Aim of the exercise:
Each line of the records below that contains "adres" needs to be copied.

Entries provided:
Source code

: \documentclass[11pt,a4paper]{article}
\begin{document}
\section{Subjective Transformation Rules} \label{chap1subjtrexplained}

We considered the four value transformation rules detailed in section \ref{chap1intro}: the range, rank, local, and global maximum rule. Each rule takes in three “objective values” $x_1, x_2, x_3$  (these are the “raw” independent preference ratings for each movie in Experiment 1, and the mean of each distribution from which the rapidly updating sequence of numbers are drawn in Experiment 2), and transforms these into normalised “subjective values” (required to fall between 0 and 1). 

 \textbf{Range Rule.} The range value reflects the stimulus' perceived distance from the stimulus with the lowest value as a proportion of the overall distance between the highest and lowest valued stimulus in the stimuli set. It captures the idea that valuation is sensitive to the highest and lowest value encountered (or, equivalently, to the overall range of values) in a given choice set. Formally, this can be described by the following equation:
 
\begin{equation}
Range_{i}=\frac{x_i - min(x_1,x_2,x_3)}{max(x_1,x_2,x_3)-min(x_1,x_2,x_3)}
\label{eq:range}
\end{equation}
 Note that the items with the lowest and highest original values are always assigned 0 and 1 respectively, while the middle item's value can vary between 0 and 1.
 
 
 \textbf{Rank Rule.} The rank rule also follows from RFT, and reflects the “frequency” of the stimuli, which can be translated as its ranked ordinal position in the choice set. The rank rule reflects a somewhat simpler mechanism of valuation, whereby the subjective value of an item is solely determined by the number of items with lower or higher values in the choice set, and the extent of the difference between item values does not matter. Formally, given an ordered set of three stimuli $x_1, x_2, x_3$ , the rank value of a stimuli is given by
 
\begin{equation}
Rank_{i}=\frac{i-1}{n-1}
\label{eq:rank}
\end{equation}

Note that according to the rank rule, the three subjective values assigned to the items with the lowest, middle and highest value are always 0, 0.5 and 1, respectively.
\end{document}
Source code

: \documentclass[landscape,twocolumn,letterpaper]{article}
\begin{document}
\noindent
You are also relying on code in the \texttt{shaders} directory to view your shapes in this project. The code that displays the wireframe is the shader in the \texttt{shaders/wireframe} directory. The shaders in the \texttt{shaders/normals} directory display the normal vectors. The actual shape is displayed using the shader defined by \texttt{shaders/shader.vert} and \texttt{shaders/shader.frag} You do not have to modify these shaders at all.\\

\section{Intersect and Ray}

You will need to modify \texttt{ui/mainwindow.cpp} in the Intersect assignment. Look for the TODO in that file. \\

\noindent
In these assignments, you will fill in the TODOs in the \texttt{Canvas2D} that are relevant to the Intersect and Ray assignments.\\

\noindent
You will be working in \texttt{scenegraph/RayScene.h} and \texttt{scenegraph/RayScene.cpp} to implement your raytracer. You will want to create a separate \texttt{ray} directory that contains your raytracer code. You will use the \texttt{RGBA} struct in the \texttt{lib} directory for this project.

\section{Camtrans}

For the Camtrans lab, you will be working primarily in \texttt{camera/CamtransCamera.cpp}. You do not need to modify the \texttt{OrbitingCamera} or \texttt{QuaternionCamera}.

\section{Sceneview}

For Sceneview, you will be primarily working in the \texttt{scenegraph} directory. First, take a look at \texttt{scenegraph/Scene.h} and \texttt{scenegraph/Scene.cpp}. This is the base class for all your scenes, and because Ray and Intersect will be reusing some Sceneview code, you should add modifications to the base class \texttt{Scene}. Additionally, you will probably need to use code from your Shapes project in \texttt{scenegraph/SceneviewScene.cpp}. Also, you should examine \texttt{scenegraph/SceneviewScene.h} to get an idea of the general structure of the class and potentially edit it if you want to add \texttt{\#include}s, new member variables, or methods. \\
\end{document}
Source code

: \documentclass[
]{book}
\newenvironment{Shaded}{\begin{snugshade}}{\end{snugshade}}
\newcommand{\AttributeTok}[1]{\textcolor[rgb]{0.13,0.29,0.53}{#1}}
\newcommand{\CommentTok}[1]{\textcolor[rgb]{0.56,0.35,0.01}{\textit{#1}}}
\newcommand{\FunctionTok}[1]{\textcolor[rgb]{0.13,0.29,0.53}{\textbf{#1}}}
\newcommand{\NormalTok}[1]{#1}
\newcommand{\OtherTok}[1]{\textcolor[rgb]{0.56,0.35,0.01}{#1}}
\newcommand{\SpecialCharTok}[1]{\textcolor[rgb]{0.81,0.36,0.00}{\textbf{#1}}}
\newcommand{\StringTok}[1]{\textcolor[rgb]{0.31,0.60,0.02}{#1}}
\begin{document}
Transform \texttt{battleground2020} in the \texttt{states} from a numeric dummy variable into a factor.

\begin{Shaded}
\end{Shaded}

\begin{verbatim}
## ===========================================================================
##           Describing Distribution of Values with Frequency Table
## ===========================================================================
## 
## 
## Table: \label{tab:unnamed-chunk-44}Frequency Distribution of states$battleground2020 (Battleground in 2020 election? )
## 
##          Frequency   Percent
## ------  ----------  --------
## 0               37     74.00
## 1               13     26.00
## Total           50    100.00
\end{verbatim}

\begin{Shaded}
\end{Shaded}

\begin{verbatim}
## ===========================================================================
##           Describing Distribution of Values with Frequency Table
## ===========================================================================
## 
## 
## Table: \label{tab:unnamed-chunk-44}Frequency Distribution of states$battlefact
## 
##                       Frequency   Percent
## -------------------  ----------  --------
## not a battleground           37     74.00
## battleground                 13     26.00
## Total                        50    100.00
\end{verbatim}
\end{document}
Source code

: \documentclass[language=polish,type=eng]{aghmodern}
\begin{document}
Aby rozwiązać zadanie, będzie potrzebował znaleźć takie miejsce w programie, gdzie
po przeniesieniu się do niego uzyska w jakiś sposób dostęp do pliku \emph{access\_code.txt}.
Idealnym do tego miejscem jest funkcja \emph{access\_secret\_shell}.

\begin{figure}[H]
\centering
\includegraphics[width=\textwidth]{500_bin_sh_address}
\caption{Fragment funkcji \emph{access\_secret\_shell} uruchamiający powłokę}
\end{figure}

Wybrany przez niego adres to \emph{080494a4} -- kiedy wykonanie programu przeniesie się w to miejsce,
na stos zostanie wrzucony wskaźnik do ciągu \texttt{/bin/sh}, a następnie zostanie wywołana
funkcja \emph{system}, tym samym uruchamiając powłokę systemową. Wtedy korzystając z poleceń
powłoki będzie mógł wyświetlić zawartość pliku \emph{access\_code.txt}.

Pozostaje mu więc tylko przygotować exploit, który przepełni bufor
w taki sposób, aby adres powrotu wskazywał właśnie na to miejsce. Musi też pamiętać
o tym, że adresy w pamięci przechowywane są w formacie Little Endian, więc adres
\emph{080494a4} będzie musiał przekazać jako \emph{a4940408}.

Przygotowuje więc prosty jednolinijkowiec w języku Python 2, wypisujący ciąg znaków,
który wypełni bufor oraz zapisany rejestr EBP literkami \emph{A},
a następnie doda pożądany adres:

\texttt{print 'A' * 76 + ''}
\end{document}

Result for this task:
Wybrany przez niego adres to \emph{080494a4} -- kiedy wykonanie programu przeniesie się w to miejsce,
w taki sposób, aby adres powrotu wskazywał właśnie na to miejsce. Musi też pamiętać
o tym, że adresy w pamięci przechowywane są w formacie Little Endian, więc adres
a następnie doda pożądany adres:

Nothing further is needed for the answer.